What you need to do
In the listing below, find the line that contains "Some peer mental" and the line that contains "Other peer mental". Quote both and every line between them, exactly, and nothing more.

++++ Supplied data ++++

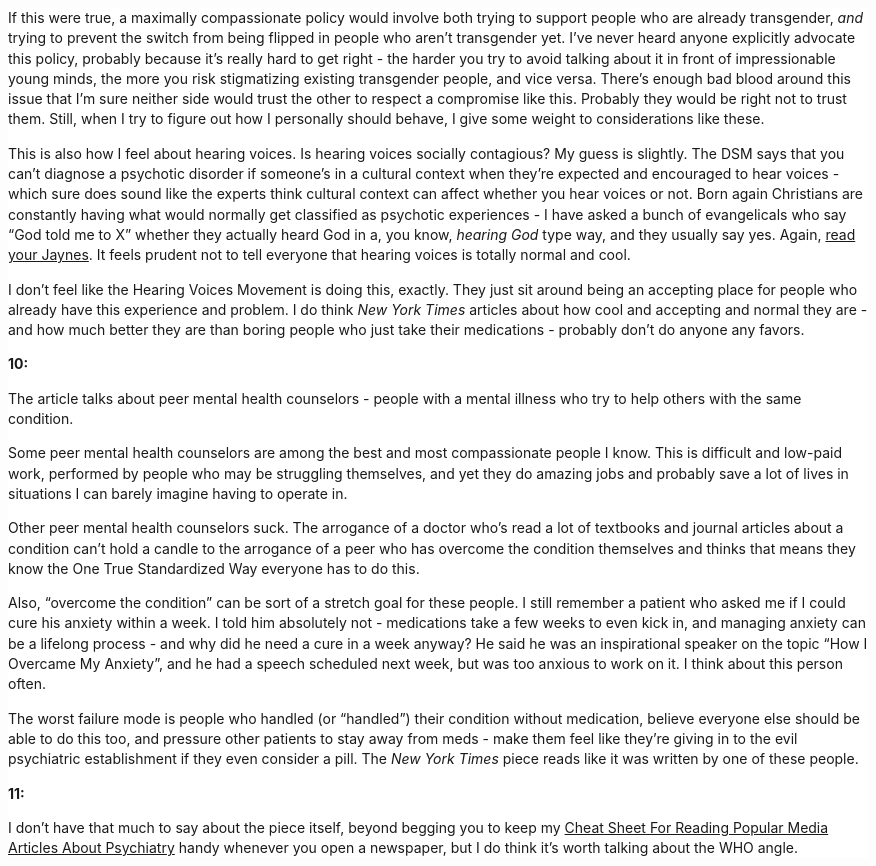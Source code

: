 If this were true, a maximally compassionate policy would involve both trying to support people who are already transgender, _and_ trying to prevent the switch from being flipped in people who aren’t transgender yet. I’ve never heard anyone explicitly advocate this policy, probably because it’s really hard to get right - the harder you try to avoid talking about it in front of impressionable young minds, the more you risk stigmatizing existing transgender people, and vice versa. There’s enough bad blood around this issue that I’m sure neither side would trust the other to respect a compromise like this. Probably they would be right not to trust them. Still, when I try to figure out how I personally should behave, I give some weight to considerations like these.

This is also how I feel about hearing voices. Is hearing voices socially contagious? My guess is slightly. The DSM says that you can’t diagnose a psychotic disorder if someone’s in a cultural context when they’re expected and encouraged to hear voices - which sure does sound like the experts think cultural context can affect whether you hear voices or not. Born again Christians are constantly having what would normally get classified as psychotic experiences - I have asked a bunch of evangelicals who say “God told me to X” whether they actually heard God in a, you know, _hearing God_ type way, and they usually say yes. Again, [read your Jaynes](https://slatestarcodex.com/2020/06/01/book-review-origin-of-consciousness-in-the-breakdown-of-the-bicameral-mind/). It feels prudent not to tell everyone that hearing voices is totally normal and cool.

I don’t feel like the Hearing Voices Movement is doing this, exactly. They just sit around being an accepting place for people who already have this experience and problem. I do think _New York Times_ articles about how cool and accepting and normal they are - and how much better they are than boring people who just take their medications - probably don’t do anyone any favors.

**10:**

The article talks about peer mental health counselors - people with a mental illness who try to help others with the same condition.

Some peer mental health counselors are among the best and most compassionate people I know. This is difficult and low-paid work, performed by people who may be struggling themselves, and yet they do amazing jobs and probably save a lot of lives in situations I can barely imagine having to operate in.

Other peer mental health counselors suck. The arrogance of a doctor who’s read a lot of textbooks and journal articles about a condition can’t hold a candle to the arrogance of a peer who has overcome the condition themselves and thinks that means they know the One True Standardized Way everyone has to do this.

Also, “overcome the condition” can be sort of a stretch goal for these people. I still remember a patient who asked me if I could cure his anxiety within a week. I told him absolutely not - medications take a few weeks to even kick in, and managing anxiety can be a lifelong process - and why did he need a cure in a week anyway? He said he was an inspirational speaker on the topic “How I Overcame My Anxiety”, and he had a speech scheduled next week, but was too anxious to work on it. I think about this person often.

The worst failure mode is people who handled (or “handled”) their condition without medication, believe everyone else should be able to do this too, and pressure other patients to stay away from meds - make them feel like they’re giving in to the evil psychiatric establishment if they even consider a pill. The _New York Times_ piece reads like it was written by one of these people. 

**11:**

I don’t have that much to say about the piece itself, beyond begging you to keep my [Cheat Sheet For Reading Popular Media Articles About Psychiatry](https://slatestarscratchpad.tumblr.com/post/183580525141/cheat-sheet-for-reading-popular-media-articles?is_liked_post=1) handy whenever you open a newspaper, but I do think it’s worth talking about the WHO angle.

++++

Result
Some peer mental health counselors are among the best and most compassionate people I know. This is difficult and low-paid work, performed by people who may be struggling themselves, and yet they do amazing jobs and probably save a lot of lives in situations I can barely imagine having to operate in.

Other peer mental health counselors suck. The arrogance of a doctor who’s read a lot of textbooks and journal articles about a condition can’t hold a candle to the arrogance of a peer who has overcome the condition themselves and thinks that means they know the One True Standardized Way everyone has to do this.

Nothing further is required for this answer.